由美は軍属であり大戦も経験していたが、亜理紗にいたっては完全に素人であり、疲労は極限に達していた。
時にはコクピット内で意識を失ってしまい、哲夫に抱きかかえられ母の元へ連れて行かれる日もあった。
由美の方は雷電稼働計画の時に、智則や大輔と共に雷電で訓練していたため、早い段階から、戦場状況の把握をし、哲夫と亜理紗と情報を共有していた。
哲夫は、そんな2人のために、なるべく精神系を使わない戦法(先の大戦で最後に行ったプログラムでの攻撃方法)を考案し、2人の負担を減らす工夫を凝らしたメニューを日々行っていた。哲夫単体の出撃訓練や、雷電以外の量産機での訓練も同時に行っていた。
さらに、哲夫は二人の訓練とは別に、戦闘小隊の訓練を行っていた。
哲夫一人を戦闘隊長として、伊沢隊・伏見隊の二隊がその元について戦闘訓練が行われていた。
由美の抜けた伊沢隊へは、杉里隊長の娘である愛香が副隊長に起用された。
大輔と万里子はそのまま伊沢隊へ残ることとなった。
伏見隊は、元中川隊のメンバーを吸収し、中川隊のエースであり弱冠16歳の美恵を副隊長に、中川隊の通信兵であった奈津子を、伏見隊の通信兵として再編した。
そんな中、哲夫・由美・亜理紗は慶子に呼び出されていた。
「みんな、良く来たわね」
部屋には、慶子の他にさやかが立っていた。
白い軍医服に身を包んだ慶子に、
「母さんがその姿になると、不思議な感じがする」
と、亜理紗が言った。
「俺なんか、母さんと鈴木さんと両方知っているから、複雑な気分だよ」
様々な、雑談をしていたが、
「さて、本題に入りましょうか」
と、真面目な顔をした慶子に、三人は背筋を伸ばした。
「雷電の事ですが、哲夫は二人のことを甘やかしすぎです。これ以上二人を気にかけながらでは、雷電のポテンシャルを引き出せないと、整備班から報告が来ました。もう少し、二人を信用して、背中を預けなさい」
「そして、由美さんですが、索敵はかなりの精度で発見できるようになりました。ただ、攻撃を誘導しながらとなると、途端に破綻してしまう。複数の事をいくつも同時にこなすのは、難しいかしら?」
「最後に亜理紗ね。ようやく雷電のコクピットに慣れてきた様ね。索敵に関しては、全くの素人だけど、攻撃の誘導に関しては、驚かされる時があると、報告がありました」
そんな哲夫の姿を見たさやかは、雷電の精神系の操縦を二人でやるのはどうかと提案してきた。

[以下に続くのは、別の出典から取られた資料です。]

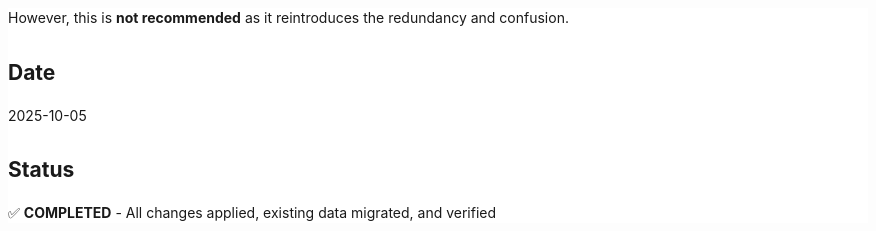 However, this is **not recommended** as it reintroduces the redundancy and confusion.

## Date
2025-10-05

## Status
✅ **COMPLETED** - All changes applied, existing data migrated, and verified
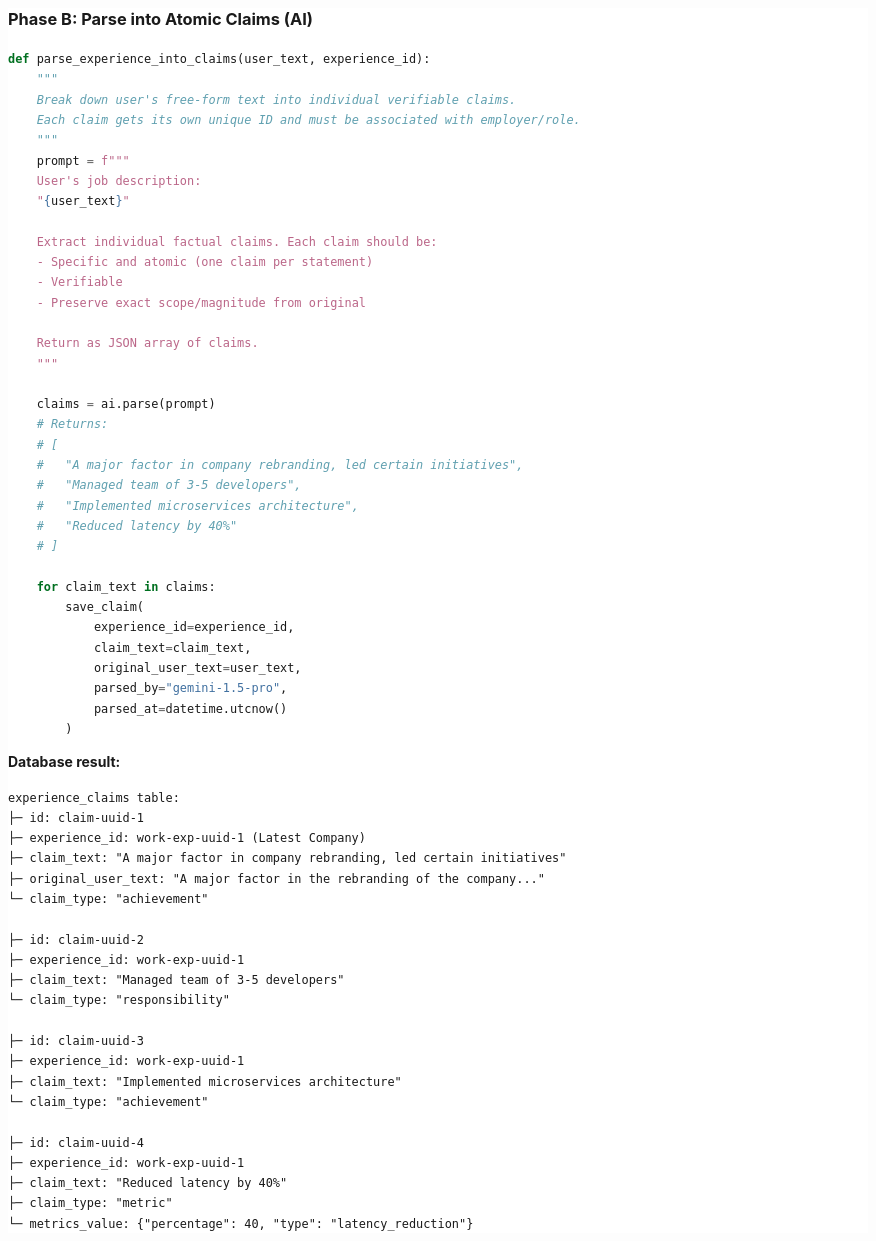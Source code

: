 ### Phase B: Parse into Atomic Claims (AI)

```python
def parse_experience_into_claims(user_text, experience_id):
    """
    Break down user's free-form text into individual verifiable claims.
    Each claim gets its own unique ID and must be associated with employer/role.
    """
    prompt = f"""
    User's job description:
    "{user_text}"

    Extract individual factual claims. Each claim should be:
    - Specific and atomic (one claim per statement)
    - Verifiable
    - Preserve exact scope/magnitude from original

    Return as JSON array of claims.
    """

    claims = ai.parse(prompt)
    # Returns:
    # [
    #   "A major factor in company rebranding, led certain initiatives",
    #   "Managed team of 3-5 developers",
    #   "Implemented microservices architecture",
    #   "Reduced latency by 40%"
    # ]

    for claim_text in claims:
        save_claim(
            experience_id=experience_id,
            claim_text=claim_text,
            original_user_text=user_text,
            parsed_by="gemini-1.5-pro",
            parsed_at=datetime.utcnow()
        )
```

**Database result:**
```
experience_claims table:
├─ id: claim-uuid-1
├─ experience_id: work-exp-uuid-1 (Latest Company)
├─ claim_text: "A major factor in company rebranding, led certain initiatives"
├─ original_user_text: "A major factor in the rebranding of the company..."
└─ claim_type: "achievement"

├─ id: claim-uuid-2
├─ experience_id: work-exp-uuid-1
├─ claim_text: "Managed team of 3-5 developers"
└─ claim_type: "responsibility"

├─ id: claim-uuid-3
├─ experience_id: work-exp-uuid-1
├─ claim_text: "Implemented microservices architecture"
└─ claim_type: "achievement"

├─ id: claim-uuid-4
├─ experience_id: work-exp-uuid-1
├─ claim_text: "Reduced latency by 40%"
├─ claim_type: "metric"
└─ metrics_value: {"percentage": 40, "type": "latency_reduction"}
```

哲夫は2人の様子とさやかの言葉を総合して、さやかの提案を受け入れた。
雷電はもともと、さやかのメンタルを機体と連動させ、飛躍的な性能を引き出せるように設計されていた。
その部分を封印してしまうと、雷電は量産機以下のスペックとなってしまう。
ただ、その案に慶子は難色を示していた。
(雷電のシステムを増幅させたら、哲夫たちも、さやかと同じ運命をたどるのではないのかしら)
(あの時、さやかを止められなかった私への罰なのかしら)
(軍から抹殺されたとされる如月さやか軍曹は、正確には逮捕され処刑場に連行される直前に雷電からの干渉で逃げ出すことに成功したものの、逃げ込んだ先の雷電のコクピットで忽然と消えてしまった。あの時、コクピットに残されていたのは、彼女のイヤリングだけだった……。と、いうのが、正確な情報だが、軍はその体裁を守るため、ただ抹殺したと発表していた)

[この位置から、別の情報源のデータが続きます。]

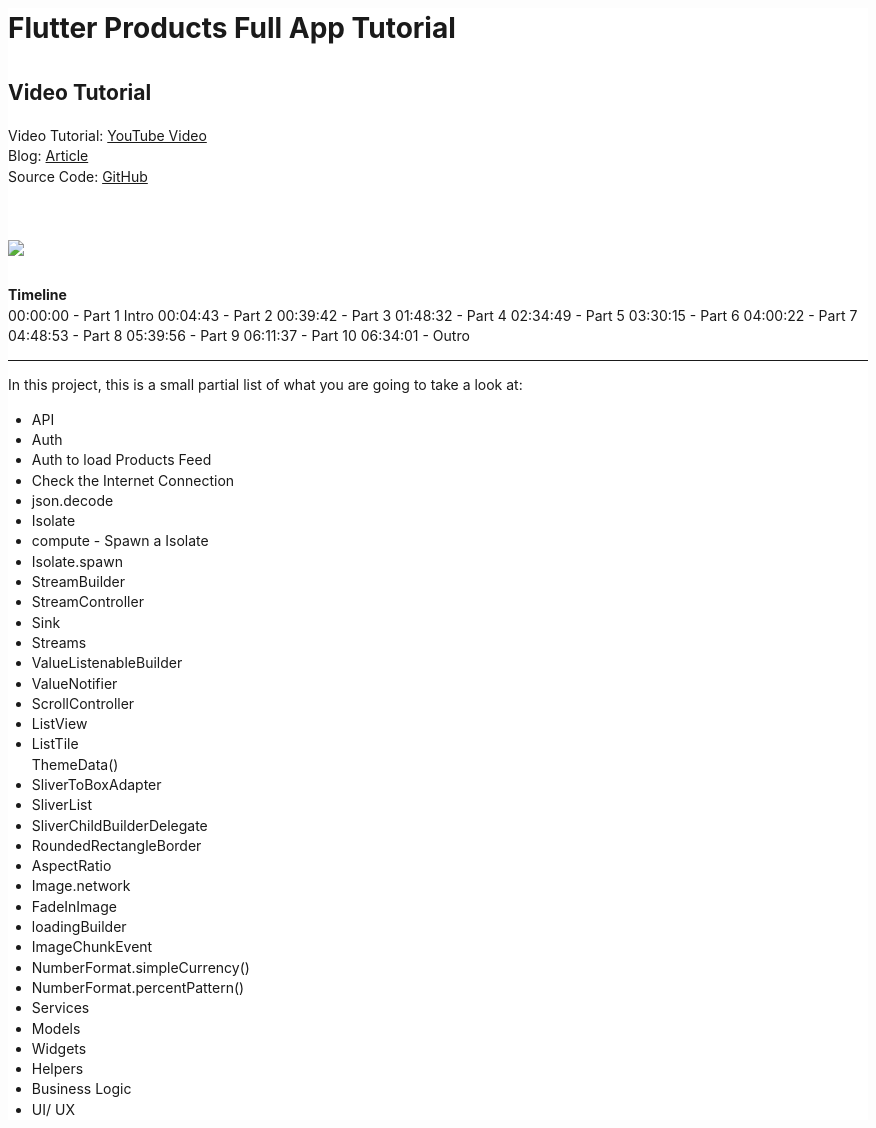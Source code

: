 # Flutter Products Full App Tutorial

## Video Tutorial

Video Tutorial: [YouTube Video](https://youtu.be/wXy-8L1G3xA)  
Blog: [Article](https://jedipixels.dev/flutter-products-full-app-tutorial)  
Source Code: [GitHub](https://github.com/JediPixels/products)

# ![](https://github.com/JediPixels/products/blob/master/readmeassets/Products_Light_Dark_Mode_Full_480.gif)

**Timeline**  
00:00:00 - Part 1 Intro
00:04:43 - Part 2
00:39:42 - Part 3
01:48:32 - Part 4
02:34:49 - Part 5
03:30:15 - Part 6
04:00:22 - Part 7
04:48:53 - Part 8
05:39:56 - Part 9
06:11:37 - Part 10
06:34:01 - Outro

---
In this project, this is a small partial list of what you are going to take a look at:

-   API
-   Auth
-   Auth to load Products Feed
-   Check the Internet Connection
-   json.decode
-   Isolate
-   compute - Spawn a Isolate
-   Isolate.spawn
-   StreamBuilder
-   StreamController
-   Sink
-   Streams
-   ValueListenableBuilder
-   ValueNotifier
-   ScrollController
-   ListView
-   ListTile  
    ThemeData()
-   SliverToBoxAdapter
-   SliverList
-   SliverChildBuilderDelegate
-   RoundedRectangleBorder
-   AspectRatio
-   Image.network
-   FadeInImage
-   loadingBuilder
-   ImageChunkEvent
-   NumberFormat.simpleCurrency()
-   NumberFormat.percentPattern()
-   Services
-   Models
-   Widgets
-   Helpers
-   Business Logic
-   UI/ UX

そこで、慶子の代わりにさやかが思念波を飛ばしてきた。
「まずは、哲夫。あなたの負担は、私が搭乗していた当時の負担になるでしょう。ただ、システムを強引に三人にするために、今まで以上に雷電に取り込まれる可能性があります。」
「次に、由美さんですが、あなたには戦場状況の把握や空間認識の同期を使った戦術リンクなどを行ってもらいます」
「最後に、亜理紗さんですが、あなたには武器の誘導をメインに行ってもらいます」
「そして、二人には大事なことを伝えます。哲夫が雷電に飲み込まれそうになったら、二人の力で、繋ぎとめてください。これは、私にはできない事なので」
さやかの思念波に、哲夫たちは頷いた。
それからの操縦は、メインパイロットに哲夫、サブに亜理紗と由美の二人が搭乗することになった。
はじめは、3人の意思疎通が難しく困難を極めたが、亜理紗と由美がお互いを受け入れ始めたあたりから、雷電の性能は格段に上がりつつあった。
また、精神系への負担も激減したため、亜理紗は普段の明るさを取り戻していた。
由美も哲夫の世話を再開していた。
この頃から、さやかの思念は薄れていき、
「あの二人は、私より欲張りそうね……頑張って、哲夫」
(私ではなしどけられなかった思いを、頼むわね)
最後に、哲夫にだけ思念波を飛ばし、完全に雷電に飲み込まれて行った。
(さやか、ありがとう。君が守ろうとした世界を、今度は俺たちが取り戻す)
哲夫はさやかへの思いと新たな2人の思いを胸に雷電へ乗り込んだ。